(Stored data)
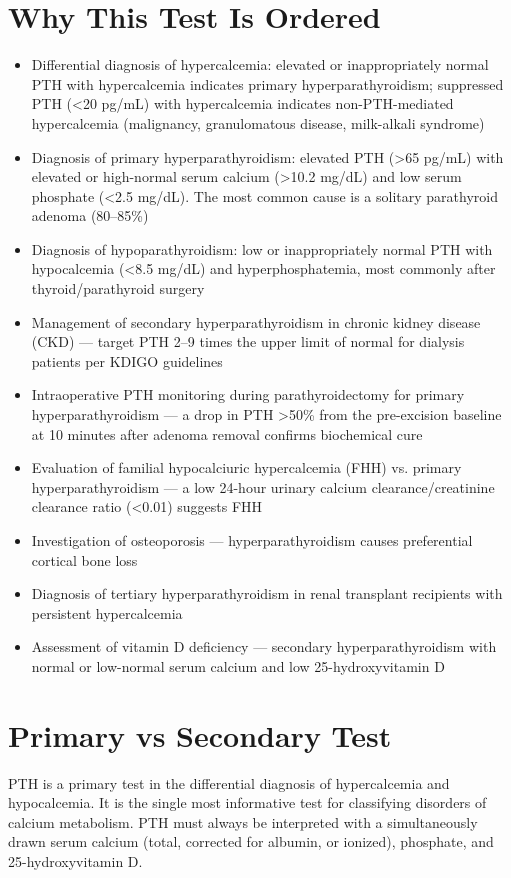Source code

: \section*{Why This Test Is Ordered}
\begin{itemize}
  \item Differential diagnosis of hypercalcemia: elevated or inappropriately normal PTH with hypercalcemia indicates primary hyperparathyroidism; suppressed PTH (<20 pg/mL) with hypercalcemia indicates non-PTH-mediated hypercalcemia (malignancy, granulomatous disease, milk-alkali syndrome)
  \item Diagnosis of primary hyperparathyroidism: elevated PTH (>65 pg/mL) with elevated or high-normal serum calcium (>10.2 mg/dL) and low serum phosphate (<2.5 mg/dL). The most common cause is a solitary parathyroid adenoma (80--85\%)
  \item Diagnosis of hypoparathyroidism: low or inappropriately normal PTH with hypocalcemia (<8.5 mg/dL) and hyperphosphatemia, most commonly after thyroid/parathyroid surgery
  \item Management of secondary hyperparathyroidism in chronic kidney disease (CKD) --- target PTH 2--9 times the upper limit of normal for dialysis patients per KDIGO guidelines \cite{kdigo2017clinical}
  \item Intraoperative PTH monitoring during parathyroidectomy for primary hyperparathyroidism --- a drop in PTH >50\% from the pre-excision baseline at 10 minutes after adenoma removal confirms biochemical cure
  \item Evaluation of familial hypocalciuric hypercalcemia (FHH) vs. primary hyperparathyroidism --- a low 24-hour urinary calcium clearance/creatinine clearance ratio (<0.01) suggests FHH
  \item Investigation of osteoporosis --- hyperparathyroidism causes preferential cortical bone loss
  \item Diagnosis of tertiary hyperparathyroidism in renal transplant recipients with persistent hypercalcemia
  \item Assessment of vitamin D deficiency --- secondary hyperparathyroidism with normal or low-normal serum calcium and low 25-hydroxyvitamin D
\end{itemize}

\section*{Primary vs Secondary Test}
PTH is a primary test in the differential diagnosis of hypercalcemia and hypocalcemia. It is the single most informative test for classifying disorders of calcium metabolism. PTH must always be interpreted with a simultaneously drawn serum calcium (total, corrected for albumin, or ionized), phosphate, and 25-hydroxyvitamin D.

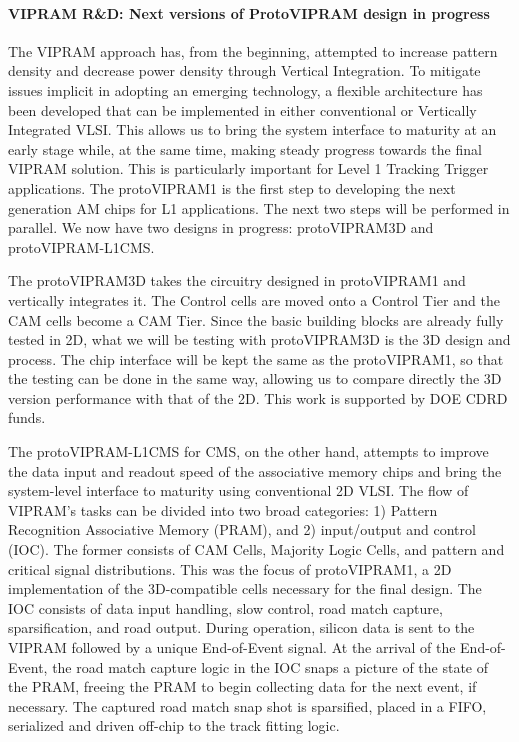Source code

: \paragraph{VIPRAM R\&D: Next versions of ProtoVIPRAM design in progress}

The VIPRAM approach has, from the beginning, attempted to increase pattern density and decrease power density through Vertical Integration.   To mitigate issues implicit in adopting an emerging technology, a flexible architecture has been developed that can be implemented in either conventional or Vertically Integrated VLSI.  This allows us to bring the system interface to maturity at an early stage while, at the same time, making steady progress towards the final VIPRAM solution.  This is particularly important for Level 1 Tracking Trigger applications. The protoVIPRAM1 is the first step to developing the next generation AM chips for L1 applications. 
The next two steps will be performed in parallel. We now have two designs in progress:  protoVIPRAM3D and protoVIPRAM-L1CMS.

The protoVIPRAM3D takes the circuitry designed in protoVIPRAM1 and vertically integrates it.  The Control cells are moved onto a Control Tier and the CAM cells become a CAM Tier.  Since the basic building blocks are already fully tested in 2D, what we will be testing with protoVIPRAM3D is the 3D design and process. The chip interface will be kept the same as the protoVIPRAM1, so that the testing can be done in the same way, allowing us to compare directly the 3D version performance with that of the 2D. This work is supported by DOE CDRD funds.

The protoVIPRAM-L1CMS for CMS, on the other hand, attempts to improve the data input and readout speed of the associative memory chips and bring the system-level interface to maturity using conventional 2D VLSI. The flow of VIPRAM’s tasks can be divided into two broad categories: 1) Pattern Recognition Associative Memory (PRAM), and 2) input/output and control (IOC).  The former consists of CAM Cells, Majority Logic Cells, and pattern and critical signal distributions.  This was the focus of protoVIPRAM1, a 2D implementation of the 3D-compatible cells necessary for the final design.  The IOC consists of data input handling, slow control, road match capture, sparsification, and road output.  During operation, silicon data is sent to the VIPRAM followed by a unique End-of-Event signal.  At the arrival of the End-of-Event, the road match capture logic in the IOC snaps a picture of the state of the PRAM, freeing the PRAM to begin collecting data for the next event, if necessary.  The captured road match snap shot is sparsified, placed in a FIFO, serialized and driven off-chip to the track fitting logic.

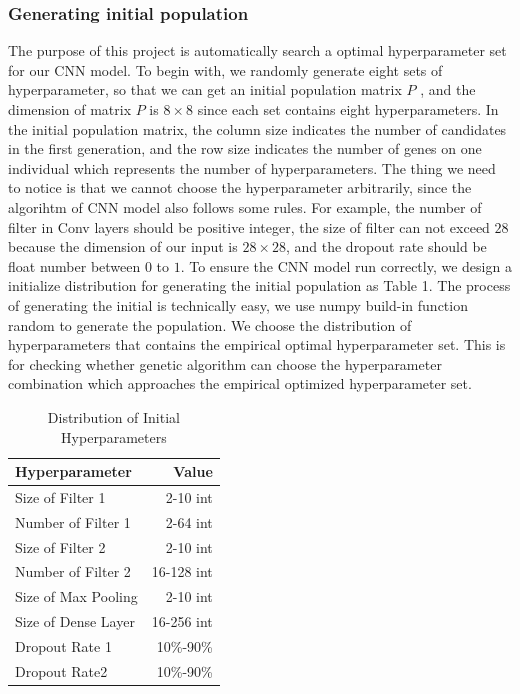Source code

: \documentclass[12pt]{article}
\begin{document}
\subsubsection{Generating initial population}
The purpose of this project is automatically search a optimal hyperparameter set for our CNN model. To begin with, we randomly generate eight sets of hyperparameter, so that we can get an initial  population matrix $P$ , and the dimension of matrix $P$ is $8 \times 8$ since each set contains eight hyperparameters. In the initial population matrix, the column size indicates the number of candidates in the first generation, and the row size indicates the number of genes on one individual which represents the number of hyperparameters. The thing we need to notice is that we cannot choose the hyperparameter arbitrarily, since the algorihtm of CNN model also follows some rules. For example, the number of filter in Conv layers should be positive integer, the size of filter can not exceed $28$ because the dimension of our input is $28 \times 28$, and the dropout rate should be float number between $0$ to $1$. To ensure the CNN model run correctly, we design a initialize distribution for generating the initial population as Table 1. The process of generating the initial is technically easy, we use numpy build-in function random to generate the population. We choose the distribution of hyperparameters that contains the empirical optimal hyperparameter set. This is for checking whether genetic algorithm can choose the hyperparameter combination which approaches the empirical optimized hyperparameter set.
\begin{table}
\caption{Distribution of Initial Hyperparameters}
\centering
\begin{tabular}{l r}
\hline\hline 
Hyperparameter & Value \\ [0.5ex]
\hline
Size of Filter 1 & 2-10 int \\
Number of Filter 1 & 2-64 int \\
Size of Filter 2 & 2-10 int \\
Number of Filter 2 & 16-128 int \\
Size of Max Pooling & 2-10 int \\
Size of Dense Layer & 16-256 int \\
Dropout Rate 1 & 10\%-90\% \\
Dropout Rate2 & 10\%-90\% \\
\hline
\end{tabular}
\label{table:hpara}
\end{table}
\end{document}
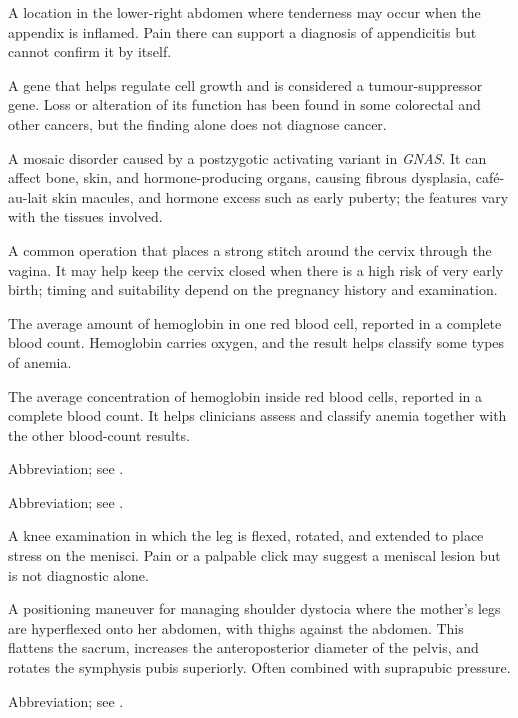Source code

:  A location in the lower-right abdomen where tenderness may occur when the appendix is inflamed. Pain there can support a diagnosis of appendicitis but cannot confirm it by itself.

 A gene that helps regulate cell growth and is considered a tumour-suppressor gene. Loss or alteration of its function has been found in some colorectal and other cancers, but the finding alone does not diagnose cancer.

 A mosaic disorder caused by a postzygotic activating variant in \textit{GNAS}. It can affect bone, skin, and hormone-producing organs, causing fibrous dysplasia, café-au-lait skin macules, and hormone excess such as early puberty; the features vary with the tissues involved.

 A common operation that places a strong stitch around the cervix through the vagina. It may help keep the cervix closed when there is a high risk of very early birth; timing and suitability depend on the pregnancy history and examination.

 The average amount of hemoglobin in one red blood cell, reported in a complete blood count. Hemoglobin carries oxygen, and the result helps classify some types of anemia.

 The average concentration of hemoglobin inside red blood cells, reported in a complete blood count. It helps clinicians assess and classify anemia together with the other blood-count results.

 Abbreviation; see .

 Abbreviation; see .

 A knee examination in which the leg is flexed, rotated, and extended to place stress on the menisci. Pain or a palpable click may suggest a meniscal lesion but is not diagnostic alone.

 A positioning maneuver for managing shoulder dystocia where the mother’s legs are
hyperflexed onto her abdomen, with thighs against the abdomen. This flattens the sacrum,
increases the anteroposterior diameter of the pelvis, and rotates the symphysis pubis
superiorly. Often combined with suprapubic pressure.

 Abbreviation; see .

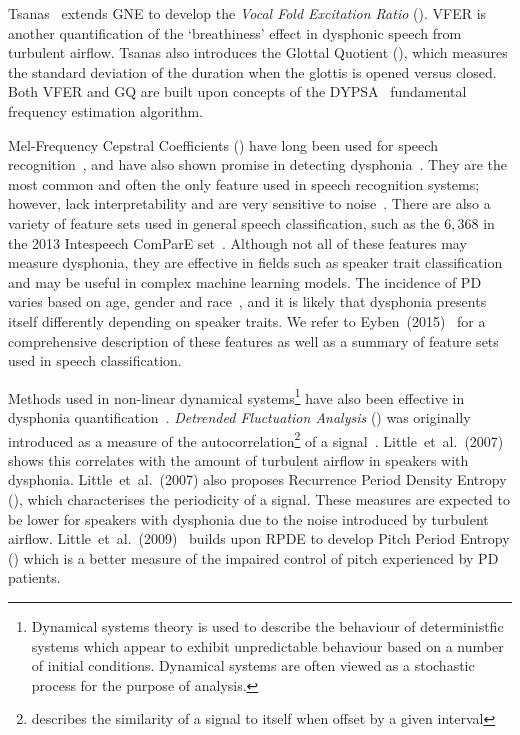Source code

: \documentclass[12pt, twoside]{book}
\renewcommand\emph[1]{\textit{\color{USred}{#1}}}
\begin{document}
Tsanas~\cite{spoverview} extends GNE to develop the \textit{Vocal Fold Excitation Ratio} (\emph{VFER}). VFER is another quantification of the `breathiness' effect in dysphonic speech from turbulent airflow. Tsanas also introduces the Glottal Quotient (\emph{GQ}), which measures the standard deviation of the duration when the glottis is opened versus closed. Both VFER and GQ are built upon concepts of the DYPSA~\cite{dypsa} fundamental frequency estimation algorithm. 

Mel-Frequency Cepstral Coefficients (\emph{MFCC}) have long been used for speech recognition~\cite{mfcc}, and have also shown promise in detecting dysphonia~\cite{mfccml}. They are the most common and often the only feature used in speech recognition systems; however, lack interpretability and are very sensitive to noise~\cite{mfccrobust}. There are also a variety of feature sets used in general speech classification, such as the $6,368$ in the 2013 Intespeech ComParE set~\cite{is2013}. Although not all of these features may measure dysphonia, they are effective in fields such as speaker trait classification and may be useful in complex machine learning models. The incidence of PD varies based on age, gender and race~\cite{ageracial,racial}, and it is likely that dysphonia presents itself differently depending on speaker traits. We refer to Eyben~(2015)~\cite{ostextbook} for a comprehensive description of these features as well as a summary of feature sets used in speech classification.


\label{dfadescription}
Methods used in non-linear dynamical systems\footnote{Dynamical systems theory is used to describe the behaviour of deterministfic systems which appear to exhibit unpredictable behaviour based on a number of initial conditions. Dynamical systems are often viewed as a stochastic process for the purpose of analysis.} have also been effective in dysphonia quantification~\cite{splittlenonlinear2007}. \textit{Detrended Fluctuation Analysis} (\emph{DFA}) was originally introduced as a measure of the autocorrelation\footnote{\emph{Autocorrelation} describes the similarity of a signal to itself when offset by a given interval} of a signal~\cite{dfa}. Little~et~al.~(2007)~\cite{splittlenonlinear2007} shows this correlates with the amount of turbulent airflow in speakers with dysphonia. Little~et~al.~(2007) also proposes Recurrence Period Density Entropy (\emph{RPDE}), which characterises the periodicity of a signal. These measures are expected to be lower for speakers with dysphonia due to the noise introduced by turbulent airflow. Little~et~al.~(2009)~\cite{splittledysphonia2009} builds upon RPDE to develop Pitch Period Entropy (\emph{PPE}) which is a better measure of the impaired control of pitch experienced by PD patients.
\end{document}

__WORK TO BE COMPLETED__
Only a number is expected: the count of lines in the data that contain the word "speech".

__COMPLETED EXERCISE__
2